Two-hundred thirty-one patients (78%) had ACTH-dependent CS and 67 patients (22%) had ACTH-independent CS. One-hundred ninety-six patients (66%) had pituitary-dependent CS and 35 patients (12%) had ectopic ACTH syndrome. Fifty-four patients (18%) had cortisol-secreting adenomas, 10 patients (3%) had cortisol-producing adrenocortical carcinomas, and 1% had other causes. Cure rates for first time pituitary operations (transsphenoidal, sublabial, and endonasal) were 80% and 55% for reoperations. Most benign adrenal processes could be managed laparoscopically. Five-year survival rates (all causes) were 90%, 51%, and 23% for adrenocortical adenomas, ectopic ACTH syndrome, and adrenocortical carcinomas, respectively.

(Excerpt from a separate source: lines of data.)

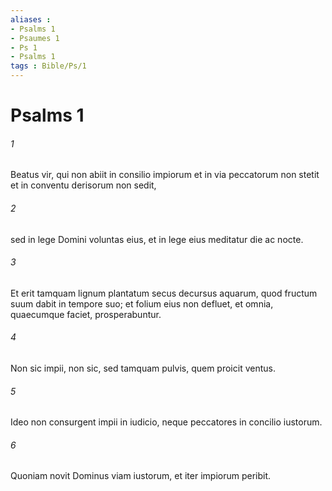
 ```yaml
---
aliases : 
- Psalms 1
- Psaumes 1
- Ps 1
- Psalms 1
tags : Bible/Ps/1
---
```


# Psalms 1

###### 1
Beatus vir, qui non abiit in consilio impiorum et in via peccatorum non stetit et in conventu derisorum non sedit,
###### 2
sed in lege Domini voluntas eius, et in lege eius meditatur die ac nocte.
###### 3
Et erit tamquam lignum plantatum secus decursus aquarum, quod fructum suum dabit in tempore suo; et folium eius non defluet, et omnia, quaecumque faciet, prosperabuntur.
###### 4
Non sic impii, non sic, sed tamquam pulvis, quem proicit ventus.
###### 5
Ideo non consurgent impii in iudicio, neque peccatores in concilio iustorum.
###### 6
Quoniam novit Dominus viam iustorum, et iter impiorum peribit.
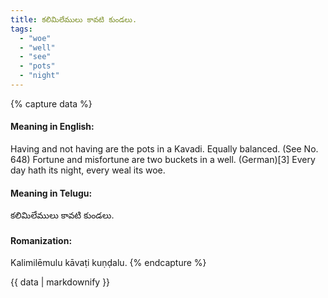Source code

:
 ```yaml
---
title: కలిమిలేములు కావటి కుండలు.
tags:
  - "woe"
  - "well"
  - "see"
  - "pots"
  - "night"
---
```


{% capture data %}
#### Meaning in English:
Having and not having are the pots in a Kavadi.
Equally balanced.
(See No. 648)
Fortune and misfortune are two buckets in a well. (German)[3]
Every day hath its night, every weal its woe.

#### Meaning in Telugu:
కలిమిలేములు కావటి కుండలు.

#### Romanization:
Kalimilēmulu kāvaṭi kuṇḍalu.
{% endcapture %}

{{ data | markdownify }}

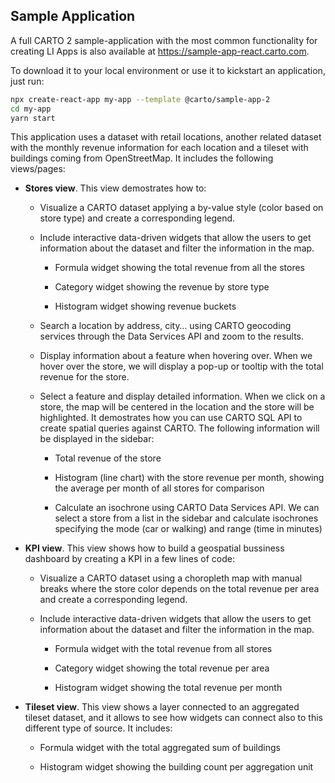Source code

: ## Sample Application

A full CARTO 2 sample-application with the most common functionality for creating LI Apps is also available at https://sample-app-react.carto.com.

To download it to your local environment or use it to kickstart an application, just run:

```bash
npx create-react-app my-app --template @carto/sample-app-2
cd my-app
yarn start
```

This application uses a dataset with retail locations, another related dataset with the monthly revenue information for each location and a tileset with buildings coming from OpenStreetMap. It includes the following views/pages:

- **Stores view**. This view demostrates how to:
  
  - Visualize a CARTO dataset applying a by-value style (color based on store type) and create a corresponding legend.

  - Include interactive data-driven widgets that allow the users to get information about the dataset and filter the information in the map.
  
    - Formula widget showing the total revenue from all the stores
  
    - Category widget showing the revenue by store type
  
    - Histogram widget showing revenue buckets
  
  - Search a location by address, city… using CARTO geocoding services through the Data Services API and zoom to the results.
  
  - Display information about a feature when hovering over. When we hover over the store, we will display a pop-up or tooltip with the total revenue for the store.
  
  - Select a feature and display detailed information. When we click on a store, the map will be centered in the location and the store will be highlighted. It demostrates how you can use CARTO SQL API to create spatial queries against CARTO. The following information will be displayed in the sidebar:
  
    - Total revenue of the store
  
    - Histogram (line chart) with the store revenue per month, showing the average per month of all stores for comparison
  
    - Calculate an isochrone using CARTO Data Services API. We can select a store from a list in the sidebar and calculate isochrones specifying the mode (car or walking) and range (time in minutes)

- **KPI view**. This view shows how to build a geospatial bussiness dashboard by creating a KPI in a few lines of code:
  - Visualize a CARTO dataset using a choropleth map with manual breaks where the store color depends on the total revenue per area and create a corresponding legend.
  
  - Include interactive data-driven widgets that allow the users to get information about the dataset and filter the information in the map.
    
    - Formula widget with the total revenue from all stores
    
    - Category widget showing the total revenue per area
    
    - Histogram widget showing the total revenue per month

- **Tileset view**. This view shows a layer connected to an aggregated tileset dataset, and it allows to see how widgets can connect also to this different type of source. It includes:
    
    - Formula widget with the total aggregated sum of buildings

    - Histogram widget showing the building count per aggregation unit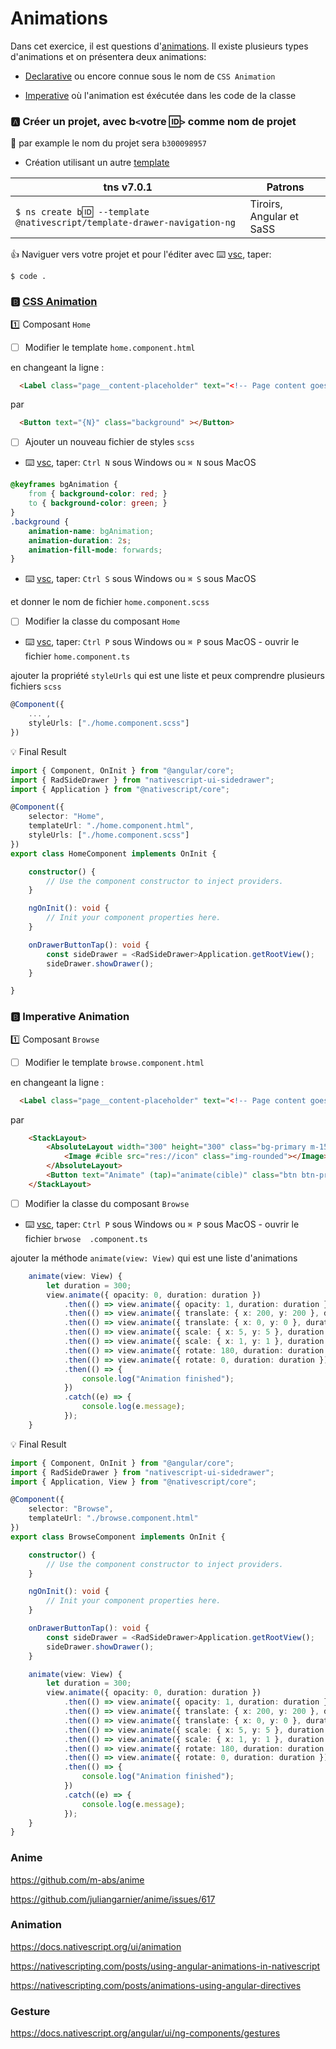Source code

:# Animations

Dans cet exercice, il est questions d'[animations](https://docs.nativescript.org/ui/animation.html). Il existe plusieurs types d'animations et on présentera deux animations:

- [Declarative](https://docs.nativescript.org/ui/animation-css.html) ou encore connue sous le nom de `CSS Animation`

- [Imperative](https://docs.nativescript.org/ui/animation-code.html) où l'animation est éxécutée dans les code de la classe

### :a: Créer un projet, avec b`<`votre :id:`>` comme nom de projet

:pushpin: par example le nom du projet sera `b300098957` 

* Création utilisant un autre [template](https://github.com/NativeScript/nativescript-app-templates)

|  tns v7.0.1                                                                  |  Patrons                          |
|------------------------------------------------------------------------------|-----------------------------------|
| `$ ns create b`:id:` --template @nativescript/template-drawer-navigation-ng` |  Tiroirs, Angular et SaSS         |

:+1: Naviguer vers votre projet et pour l'éditer avec :keyboard: [vsc](https://github.com/CollegeBoreal/Tutoriels/blob/master/W.Web/T.NativeScript/IDE.md), taper:

```
$ code .
```

### :b: [CSS Animation](https://docs.nativescript.org/ui/animation-css.html)


:one: Composant `Home`

- [ ] Modifier le template `home.component.html`


en changeant la ligne :

```html
  <Label class="page__content-placeholder" text="<!-- Page content goes here -->"></Label>
```

par 

```html
  <Button text="{N}" class="background" ></Button>
```

- [ ] Ajouter un nouveau fichier de styles `scss`

* :keyboard: [vsc](https://github.com/CollegeBoreal/Tutoriels/blob/master/W.Web/T.NativeScript/IDE.md), taper: `Ctrl N` sous Windows ou `⌘ N` sous MacOS

```css
@keyframes bgAnimation {
    from { background-color: red; }
    to { background-color: green; }
}
.background {
    animation-name: bgAnimation;
    animation-duration: 2s;
    animation-fill-mode: forwards;
}
```

* :keyboard: [vsc](https://github.com/CollegeBoreal/Tutoriels/blob/master/W.Web/T.NativeScript/IDE.md), taper: `Ctrl S` sous Windows ou `⌘ S` sous MacOS

et donner le nom de fichier `home.component.scss`

- [ ] Modifier la classe du composant `Home` 

* :keyboard: [vsc](https://github.com/CollegeBoreal/Tutoriels/blob/master/W.Web/T.NativeScript/IDE.md), taper: `Ctrl P` sous Windows ou `⌘ P` sous MacOS - ouvrir le fichier `home.component.ts`

ajouter la propriété `styleUrls` qui est une liste et peux comprendre plusieurs fichiers `scss`

```typescript
@Component({
    ... ,
    styleUrls: ["./home.component.scss"]
})
```

:bulb: Final Result

```typescript
import { Component, OnInit } from "@angular/core";
import { RadSideDrawer } from "nativescript-ui-sidedrawer";
import { Application } from "@nativescript/core";

@Component({
    selector: "Home",
    templateUrl: "./home.component.html",
    styleUrls: ["./home.component.scss"]
})
export class HomeComponent implements OnInit {

    constructor() {
        // Use the component constructor to inject providers.
    }

    ngOnInit(): void {
        // Init your component properties here.
    }

    onDrawerButtonTap(): void {
        const sideDrawer = <RadSideDrawer>Application.getRootView();
        sideDrawer.showDrawer();
    }

}
```

### :b: Imperative Animation

:one: Composant `Browse`

- [ ] Modifier le template `browse.component.html`


en changeant la ligne :

```html
  <Label class="page__content-placeholder" text="<!-- Page content goes here -->"></Label>
```

par 

```html
    <StackLayout>
        <AbsoluteLayout width="300" height="300" class="bg-primary m-15" borderRadius="20">
            <Image #cible src="res://icon" class="img-rounded"></Image>
        </AbsoluteLayout>
        <Button text="Animate" (tap)="animate(cible)" class="btn btn-primary btn-active"></Button>
    </StackLayout>
```

- [ ] Modifier la classe du composant `Browse` 

* :keyboard: [vsc](https://github.com/CollegeBoreal/Tutoriels/blob/master/W.Web/T.NativeScript/IDE.md), taper: `Ctrl P` sous Windows ou `⌘ P` sous MacOS - ouvrir le fichier `brwose  .component.ts`

ajouter la méthode `animate(view: View)` qui est une liste d'animations

```typescript
    animate(view: View) {
        let duration = 300;
        view.animate({ opacity: 0, duration: duration })
            .then(() => view.animate({ opacity: 1, duration: duration }))
            .then(() => view.animate({ translate: { x: 200, y: 200 }, duration: duration }))
            .then(() => view.animate({ translate: { x: 0, y: 0 }, duration: duration }))
            .then(() => view.animate({ scale: { x: 5, y: 5 }, duration: duration }))
            .then(() => view.animate({ scale: { x: 1, y: 1 }, duration: duration }))
            .then(() => view.animate({ rotate: 180, duration: duration }))
            .then(() => view.animate({ rotate: 0, duration: duration }))
            .then(() => {
                console.log("Animation finished");
            })
            .catch((e) => {
                console.log(e.message);
            });
    }
```

:bulb: Final Result

```typescript
import { Component, OnInit } from "@angular/core";
import { RadSideDrawer } from "nativescript-ui-sidedrawer";
import { Application, View } from "@nativescript/core";

@Component({
    selector: "Browse",
    templateUrl: "./browse.component.html"
})
export class BrowseComponent implements OnInit {

    constructor() {
        // Use the component constructor to inject providers.
    }

    ngOnInit(): void {
        // Init your component properties here.
    }

    onDrawerButtonTap(): void {
        const sideDrawer = <RadSideDrawer>Application.getRootView();
        sideDrawer.showDrawer();
    }

    animate(view: View) {
        let duration = 300;
        view.animate({ opacity: 0, duration: duration })
            .then(() => view.animate({ opacity: 1, duration: duration }))
            .then(() => view.animate({ translate: { x: 200, y: 200 }, duration: duration }))
            .then(() => view.animate({ translate: { x: 0, y: 0 }, duration: duration }))
            .then(() => view.animate({ scale: { x: 5, y: 5 }, duration: duration }))
            .then(() => view.animate({ scale: { x: 1, y: 1 }, duration: duration }))
            .then(() => view.animate({ rotate: 180, duration: duration }))
            .then(() => view.animate({ rotate: 0, duration: duration }))
            .then(() => {
                console.log("Animation finished");
            })
            .catch((e) => {
                console.log(e.message);
            });
    }
}
```


### Anime
https://github.com/m-abs/anime

https://github.com/juliangarnier/anime/issues/617

### Animation

https://docs.nativescript.org/ui/animation

https://nativescripting.com/posts/using-angular-animations-in-nativescript

https://nativescripting.com/posts/animations-using-angular-directives


### Gesture

https://docs.nativescript.org/angular/ui/ng-components/gestures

Surgery for CS is highly successful for pituitary-dependent CS and most ACTH-independent adrenal causes. Bilateral total adrenalectomy can also provide effective palliation from the ravages of hypercortisolism in patients with ectopic ACTH syndrome and for those who have failed transsphenoidal surgery. Unfortunately, to date, adrenocortical carcinomas are rarely cured. Future successes with this disease will likely depend on a better understanding of tumor biology, more effective adjuvant therapies and earlier detection. Clearly, IPSS, advances in cross-sectional imaging, along with developments in transsphenoidal and laparoscopic surgery, have had the greatest impact on today’s management of the complex patient with CS.